### What is expected
Report each line of the data that has "could" somewhere in it.

----- Material provided

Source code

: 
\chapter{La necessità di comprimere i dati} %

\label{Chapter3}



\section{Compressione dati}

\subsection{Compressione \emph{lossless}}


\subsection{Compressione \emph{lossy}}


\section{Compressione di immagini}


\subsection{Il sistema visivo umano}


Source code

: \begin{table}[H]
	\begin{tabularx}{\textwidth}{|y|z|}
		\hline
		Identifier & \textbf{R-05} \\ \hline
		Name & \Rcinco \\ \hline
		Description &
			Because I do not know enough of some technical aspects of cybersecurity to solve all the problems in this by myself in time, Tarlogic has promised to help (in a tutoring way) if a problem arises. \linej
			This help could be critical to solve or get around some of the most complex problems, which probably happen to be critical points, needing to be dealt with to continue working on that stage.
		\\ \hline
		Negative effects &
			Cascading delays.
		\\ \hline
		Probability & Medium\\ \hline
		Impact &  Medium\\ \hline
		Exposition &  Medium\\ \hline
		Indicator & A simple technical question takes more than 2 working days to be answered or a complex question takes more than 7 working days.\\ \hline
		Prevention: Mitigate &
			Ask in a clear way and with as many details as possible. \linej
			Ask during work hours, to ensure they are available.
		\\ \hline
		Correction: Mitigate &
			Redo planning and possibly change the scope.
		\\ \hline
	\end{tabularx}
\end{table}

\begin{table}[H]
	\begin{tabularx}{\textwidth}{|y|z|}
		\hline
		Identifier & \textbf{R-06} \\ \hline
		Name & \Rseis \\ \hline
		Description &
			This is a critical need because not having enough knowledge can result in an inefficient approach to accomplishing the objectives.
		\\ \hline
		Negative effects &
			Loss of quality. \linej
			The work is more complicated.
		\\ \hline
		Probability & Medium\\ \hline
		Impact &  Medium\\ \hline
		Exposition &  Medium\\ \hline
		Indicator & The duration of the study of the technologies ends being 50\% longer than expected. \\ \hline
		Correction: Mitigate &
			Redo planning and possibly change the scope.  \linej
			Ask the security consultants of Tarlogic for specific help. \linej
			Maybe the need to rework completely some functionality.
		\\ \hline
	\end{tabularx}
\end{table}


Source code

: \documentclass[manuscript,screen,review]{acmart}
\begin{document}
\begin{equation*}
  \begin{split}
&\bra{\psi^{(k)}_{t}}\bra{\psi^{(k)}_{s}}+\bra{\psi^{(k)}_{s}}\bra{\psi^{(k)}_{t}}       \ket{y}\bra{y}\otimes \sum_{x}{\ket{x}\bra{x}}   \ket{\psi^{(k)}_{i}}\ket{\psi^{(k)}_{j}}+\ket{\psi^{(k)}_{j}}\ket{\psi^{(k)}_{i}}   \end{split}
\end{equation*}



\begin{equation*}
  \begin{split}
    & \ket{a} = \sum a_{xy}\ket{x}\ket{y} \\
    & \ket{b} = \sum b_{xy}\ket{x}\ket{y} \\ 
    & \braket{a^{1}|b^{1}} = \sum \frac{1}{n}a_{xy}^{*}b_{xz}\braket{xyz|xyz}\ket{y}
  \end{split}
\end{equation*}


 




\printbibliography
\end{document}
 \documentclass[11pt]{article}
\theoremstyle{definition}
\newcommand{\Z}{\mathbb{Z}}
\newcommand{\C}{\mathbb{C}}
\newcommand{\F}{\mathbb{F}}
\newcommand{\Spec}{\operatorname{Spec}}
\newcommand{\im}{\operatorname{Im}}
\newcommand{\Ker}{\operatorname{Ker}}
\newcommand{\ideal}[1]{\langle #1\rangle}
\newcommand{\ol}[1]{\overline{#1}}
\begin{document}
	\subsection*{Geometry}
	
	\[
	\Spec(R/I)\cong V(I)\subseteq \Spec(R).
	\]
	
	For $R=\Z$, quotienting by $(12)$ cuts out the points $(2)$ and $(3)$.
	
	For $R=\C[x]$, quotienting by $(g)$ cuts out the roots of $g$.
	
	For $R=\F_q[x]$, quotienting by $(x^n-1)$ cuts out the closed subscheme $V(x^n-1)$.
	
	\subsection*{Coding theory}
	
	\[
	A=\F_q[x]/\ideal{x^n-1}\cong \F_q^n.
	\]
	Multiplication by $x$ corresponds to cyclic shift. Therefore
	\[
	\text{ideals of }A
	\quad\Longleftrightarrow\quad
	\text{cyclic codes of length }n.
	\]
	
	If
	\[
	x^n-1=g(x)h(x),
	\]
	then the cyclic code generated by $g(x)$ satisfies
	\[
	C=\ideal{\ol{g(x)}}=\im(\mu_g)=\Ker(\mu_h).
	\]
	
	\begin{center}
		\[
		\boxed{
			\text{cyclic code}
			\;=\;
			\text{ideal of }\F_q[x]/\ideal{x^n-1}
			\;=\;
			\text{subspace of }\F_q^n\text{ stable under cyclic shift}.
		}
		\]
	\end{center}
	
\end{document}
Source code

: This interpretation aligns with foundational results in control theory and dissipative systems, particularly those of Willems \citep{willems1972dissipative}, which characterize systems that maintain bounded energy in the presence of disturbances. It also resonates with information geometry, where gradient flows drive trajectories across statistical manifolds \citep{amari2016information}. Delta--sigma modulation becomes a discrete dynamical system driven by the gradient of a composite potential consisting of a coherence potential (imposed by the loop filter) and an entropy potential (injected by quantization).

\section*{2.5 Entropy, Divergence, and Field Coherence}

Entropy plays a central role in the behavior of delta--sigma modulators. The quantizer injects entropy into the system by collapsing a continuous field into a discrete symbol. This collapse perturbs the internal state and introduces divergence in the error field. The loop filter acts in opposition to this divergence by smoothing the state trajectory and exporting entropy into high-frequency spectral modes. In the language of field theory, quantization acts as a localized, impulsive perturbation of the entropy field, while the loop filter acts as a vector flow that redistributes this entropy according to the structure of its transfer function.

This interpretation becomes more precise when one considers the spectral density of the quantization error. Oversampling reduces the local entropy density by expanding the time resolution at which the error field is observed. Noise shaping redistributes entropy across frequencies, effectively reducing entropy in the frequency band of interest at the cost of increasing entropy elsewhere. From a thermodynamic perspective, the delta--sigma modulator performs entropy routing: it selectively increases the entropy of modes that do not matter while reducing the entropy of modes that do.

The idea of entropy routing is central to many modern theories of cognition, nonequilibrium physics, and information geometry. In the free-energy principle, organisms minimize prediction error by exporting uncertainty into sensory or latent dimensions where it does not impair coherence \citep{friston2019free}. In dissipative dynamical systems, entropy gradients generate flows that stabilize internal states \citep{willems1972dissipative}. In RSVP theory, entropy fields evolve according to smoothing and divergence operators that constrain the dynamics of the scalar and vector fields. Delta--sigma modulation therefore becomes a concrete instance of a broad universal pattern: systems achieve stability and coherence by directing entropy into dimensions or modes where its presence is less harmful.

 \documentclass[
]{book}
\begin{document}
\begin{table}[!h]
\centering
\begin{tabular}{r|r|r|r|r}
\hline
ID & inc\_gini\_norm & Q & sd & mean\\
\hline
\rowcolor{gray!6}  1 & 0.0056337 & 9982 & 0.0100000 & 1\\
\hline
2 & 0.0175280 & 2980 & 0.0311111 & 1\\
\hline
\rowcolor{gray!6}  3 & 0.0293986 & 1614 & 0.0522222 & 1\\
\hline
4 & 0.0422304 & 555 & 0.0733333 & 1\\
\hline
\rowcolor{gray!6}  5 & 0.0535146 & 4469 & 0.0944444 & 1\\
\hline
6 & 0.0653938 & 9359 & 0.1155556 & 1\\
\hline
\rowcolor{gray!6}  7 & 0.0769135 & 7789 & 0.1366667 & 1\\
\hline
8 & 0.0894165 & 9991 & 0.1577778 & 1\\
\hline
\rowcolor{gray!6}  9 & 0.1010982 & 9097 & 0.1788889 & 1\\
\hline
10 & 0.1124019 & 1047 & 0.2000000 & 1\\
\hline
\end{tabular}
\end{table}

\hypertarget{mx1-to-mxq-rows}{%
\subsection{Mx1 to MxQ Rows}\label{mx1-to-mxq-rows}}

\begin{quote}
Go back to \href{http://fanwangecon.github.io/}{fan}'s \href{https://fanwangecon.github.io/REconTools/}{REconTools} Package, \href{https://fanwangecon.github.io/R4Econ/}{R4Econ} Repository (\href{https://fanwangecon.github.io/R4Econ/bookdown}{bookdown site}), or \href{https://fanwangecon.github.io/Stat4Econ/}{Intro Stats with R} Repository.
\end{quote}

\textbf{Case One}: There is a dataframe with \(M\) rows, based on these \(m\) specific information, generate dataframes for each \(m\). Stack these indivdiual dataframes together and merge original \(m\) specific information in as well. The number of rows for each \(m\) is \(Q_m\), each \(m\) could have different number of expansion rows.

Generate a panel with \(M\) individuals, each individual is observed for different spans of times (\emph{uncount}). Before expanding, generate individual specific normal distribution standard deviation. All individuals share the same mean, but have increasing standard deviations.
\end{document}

----------

### Response for this exercise
			This help could be critical to solve or get around some of the most complex problems, which probably happen to be critical points, needing to be dealt with to continue working on that stage.
\textbf{Case One}: There is a dataframe with \(M\) rows, based on these \(m\) specific information, generate dataframes for each \(m\). Stack these indivdiual dataframes together and merge original \(m\) specific information in as well. The number of rows for each \(m\) is \(Q_m\), each \(m\) could have different number of expansion rows.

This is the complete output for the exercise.